Wry Catcher
Diamond Member
- Banned
- #41
Woman called in...
Her husband likely bought his first house for 30K. Her son likely bought his first house for 250K.
but pay went up too.
they used to pay 10 bucks per hour, now they pay $10.50
I don't see what your point is. But to the OP:
Medical care used to be cheap. It went from cheap to reasonable. It went from reasonable to expensive. It went from expensive to unaffordable.
When we examine the history of these costs, we see government behind each step. Yet some think that government will provide the solution. True story:
Back in the 80's when I worked in medical, my company opened up a pharmacy; not a public pharmacy, but one to simply mix medications for our home customers. They hired a pharmacist during construction of the pharmacy who was very well versed in government mandates.
One Monday after our weekly company meeting, we gathered around the coffee pot as usual. At the time, UPS was on strike. We began to have our own coffee pot meeting where the strike was the subject.
During our conversation, our newest employee, the pharmacist walked away in disgust. The RN and I looked at each other as to say "WTF did we say to her???"
After the coffee crowd broke up, I was the only one still at the coffee pot when she returned. In her hand was her pharmacy magazine highlighting the UPS strike.
According to the article, a senior UPS driver made about 55K per year. A pharmacist at the time made about 62K a year.
In anger she said "Do you know what I went through to become a pharmacist? Do you know what my parents went through? And these MF's at UPS are going on strike???? How dare they? If anything, I should be on strike. Let me tell you, if I had only known what I know today, I would have never struggled to become a pharmacist. I would be delivering packages here (pointing at our overhead garage door) and making damn near what I make today!"
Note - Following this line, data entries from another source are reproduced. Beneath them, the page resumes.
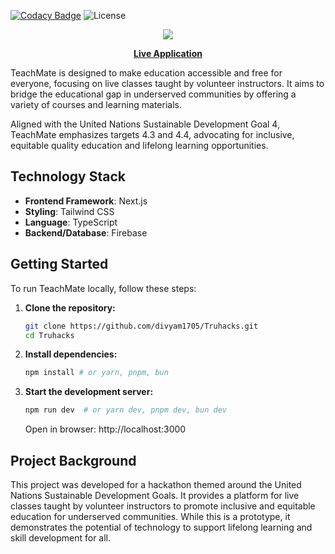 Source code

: [![Codacy Badge](https://app.codacy.com/project/badge/Grade/2d72abc3fea24e89a677707d9145b4a6)](https://app.codacy.com/gh/divyam1705/Truhacks/dashboard?utm_source=gh&utm_medium=referral&utm_content=&utm_campaign=Badge_grade)
![License](https://img.shields.io/badge/license-MIT-blue)

<p align="center">
  <a href="https://teachmate.vercel.app/" target="_blank">
    <img src="/public/img/teachmate-demo.gif"> 
  </a>
</p>

<p align="center">
  <a href="https://teachmate.vercel.app/" target="_blank"><b>Live Application</b></a> 
</p>

TeachMate is designed to make education accessible and free for everyone, focusing on live classes taught by volunteer instructors. It aims to bridge the educational gap in underserved communities by offering a variety of courses and learning materials.

Aligned with the United Nations Sustainable Development Goal 4, TeachMate emphasizes targets 4.3 and 4.4, advocating for inclusive, equitable quality education and lifelong learning opportunities.

## Technology Stack
- **Frontend Framework**: Next.js
- **Styling**: Tailwind CSS
- **Language**: TypeScript
- **Backend/Database**: Firebase

## Getting Started

To run TeachMate locally, follow these steps:

1. **Clone the repository:**
   ```sh
   git clone https://github.com/divyam1705/Truhacks.git
   cd Truhacks
   ```
2. **Install dependencies:**
   ```sh
   npm install # or yarn, pnpm, bun
   ```
   
3. **Start the development server:**
   ```sh
   npm run dev  # or yarn dev, pnpm dev, bun dev
   ```
   Open in browser: http://localhost:3000

## Project Background
This project was developed for a hackathon themed around the United Nations Sustainable Development Goals. It provides a platform for live classes taught by volunteer instructors to promote inclusive and equitable education for underserved communities. While this is a prototype, it demonstrates the potential of technology to support lifelong learning and skill development for all.

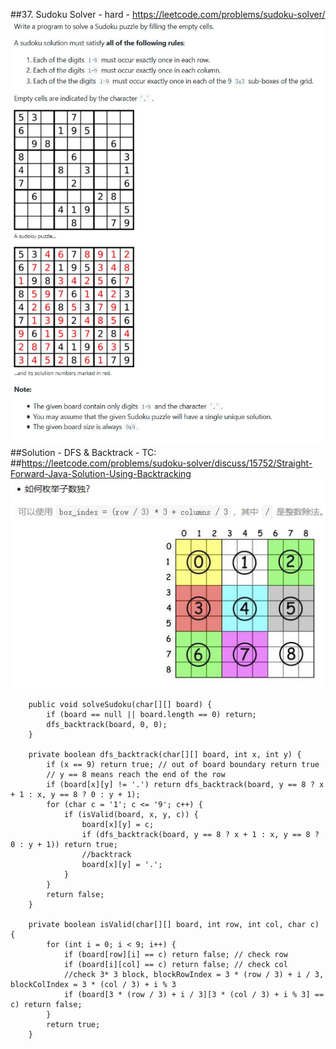 ##37. Sudoku Solver - hard - https://leetcode.com/problems/sudoku-solver/
![Image of sudoku_puzzle](imgs/sudoku_puzzle.jpg)
##Solution - DFS & Backtrack - TC: 
##https://leetcode.com/problems/sudoku-solver/discuss/15752/Straight-Forward-Java-Solution-Using-Backtracking
![Image of sudo_box_index](imgs/sudu_box_index.jpg)
```
    public void solveSudoku(char[][] board) {
        if (board == null || board.length == 0) return;
        dfs_backtrack(board, 0, 0);
    }

    private boolean dfs_backtrack(char[][] board, int x, int y) {
        if (x == 9) return true; // out of board boundary return true
        // y == 8 means reach the end of the row 
        if (board[x][y] != '.') return dfs_backtrack(board, y == 8 ? x + 1 : x, y == 8 ? 0 : y + 1);
        for (char c = '1'; c <= '9'; c++) {
            if (isValid(board, x, y, c)) {
                board[x][y] = c;
                if (dfs_backtrack(board, y == 8 ? x + 1 : x, y == 8 ? 0 : y + 1)) return true;
                //backtrack
                board[x][y] = '.';
            }
        }
        return false;
    }

    private boolean isValid(char[][] board, int row, int col, char c) {
        for (int i = 0; i < 9; i++) {
            if (board[row][i] == c) return false; // check row
            if (board[i][col] == c) return false; // check col
            //check 3* 3 block, blockRowIndex = 3 * (row / 3) + i / 3, blockColIndex = 3 * (col / 3) + i % 3
            if (board[3 * (row / 3) + i / 3][3 * (col / 3) + i % 3] == c) return false;
        }
        return true;
    }
```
Because of unions in this country, blue collar workers began to make the same (or more) than medical professionals. The only solution to that problem was to increase wages for medical professionals, which in turn increase medical care costs.
Point? The nurse in question is an elitist. She works in a warm dry office 8 hours a day, vis a vis, that driver for UPS who works up to 14 hours a day, in rain, heat, sleet, snow, wind and in urban area grid lock, getting into and out of his/her truck several hundred times a day, and using a hand truck as the only tool to move around boxes, some of 50, 75 or more pounds.
Don't blame unions, and don't piss and moan about what a laborer earns, unless you walk in their shoes.